_Required action_
From the material below, list every line containing "holds".

_Source material_

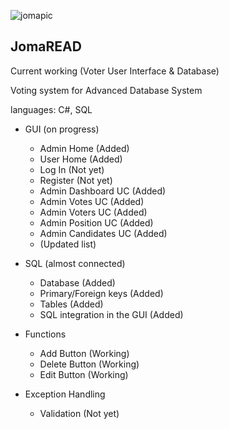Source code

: ![jomapic](https://github.com/user-attachments/assets/1bbe0cab-e2dc-44a5-91c2-d848fd75b77e)

## JomaREAD

Current working (Voter User Interface & Database)

Voting system for Advanced Database System

languages: C#, SQL

* GUI (on progress)
  - Admin Home (Added)
  - User Home (Added)
  - Log In (Not yet)
  - Register (Not yet)
  - Admin Dashboard UC (Added)
  - Admin Votes UC (Added)
  - Admin Voters UC (Added)
  - Admin Position UC (Added)
  - Admin Candidates UC (Added)
  - (Updated list)

    
* SQL (almost connected)
  - Database (Added)
  - Primary/Foreign keys (Added)
  - Tables (Added)
  - SQL integration in the GUI (Added)

  
* Functions
  - Add Button (Working)
  - Delete Button (Working)
  - Edit Button (Working)


* Exception Handling
  - Validation (Not yet)
  


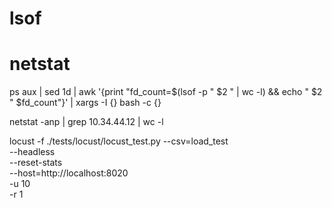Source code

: # lsof

# netstat

ps aux | sed 1d | awk '{print "fd_count=$(lsof -p " $2 " | wc -l) && echo " $2 " $fd_count"}' | xargs -I {} bash -c {}


netstat -anp  | grep 10.34.44.12 | wc -l



locust -f ./tests/locust/locust_test.py  --csv=load_test \
                                             --headless \
                                             --reset-stats \
                                             --host=http://localhost:8020 \
                                             -u 10  \
                                             -r 1
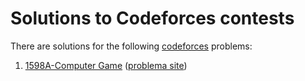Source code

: # Solutions to Codeforces contests
There are solutions for the following [codeforces](https://codeforces.com/) problems:

1. [1598A-Computer Game](https://github.com/mrKOmbo/competitive-programming/blob/main/codeforces/1598A%20Computer%20Game.cpp) ([problema site](https://codeforces.com/problemset/problem/1598/A))
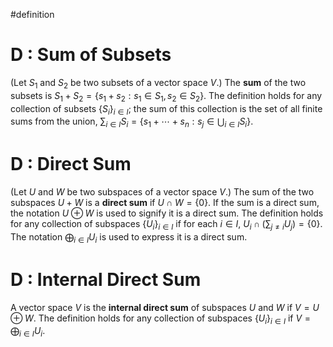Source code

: #definition
# D : Sum of Subsets
(Let $S_1$ and $S_2$ be two subsets of a vector space $V$.) The **sum** of the two subsets is $S_1+S_2=\{s_1+s_2:s_1\in S_1,s_2\in S_2\}$.
The definition holds for any collection of subsets $\{S_i\}_{i\in I}$; the sum of this collection is the set of all finite sums from the union, $\sum_{i\in I}S_i=\{s_1+\cdots+s_n:s_j\in\bigcup_{i\in I} S_i\}$.

# D : Direct Sum
(Let $U$ and $W$ be two subspaces of a vector space $V$.) The sum of the two subspaces $U+W$ is a **direct sum** if $U\cap W=\{0\}$.
If the sum is a direct sum, the notation $U\oplus W$ is used to signify it is a direct sum.
The definition holds for any collection of subspaces $\{U_i\}_{i\in I}$ if for each $i\in I$, $U_i\cap(\sum_{j\neq i}U_j)=\{0\}$. The notation $\bigoplus_{i\in I}U_i$ is used to express it is a direct sum.

# D : Internal Direct Sum
A vector space $V$ is the **internal direct sum** of subspaces $U$ and $W$ if $V=U\oplus W$.
The definition holds for any collection of subspaces $\{U_i\}_{i\in I}$ if $V=\bigoplus_{i\in I}U_i$.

_Answer space_
The definition holds for any collection of subsets $\{S_i\}_{i\in I}$; the sum of this collection is the set of all finite sums from the union, $\sum_{i\in I}S_i=\{s_1+\cdots+s_n:s_j\in\bigcup_{i\in I} S_i\}$.
The definition holds for any collection of subspaces $\{U_i\}_{i\in I}$ if for each $i\in I$, $U_i\cap(\sum_{j\neq i}U_j)=\{0\}$. The notation $\bigoplus_{i\in I}U_i$ is used to express it is a direct sum.
The definition holds for any collection of subspaces $\{U_i\}_{i\in I}$ if $V=\bigoplus_{i\in I}U_i$.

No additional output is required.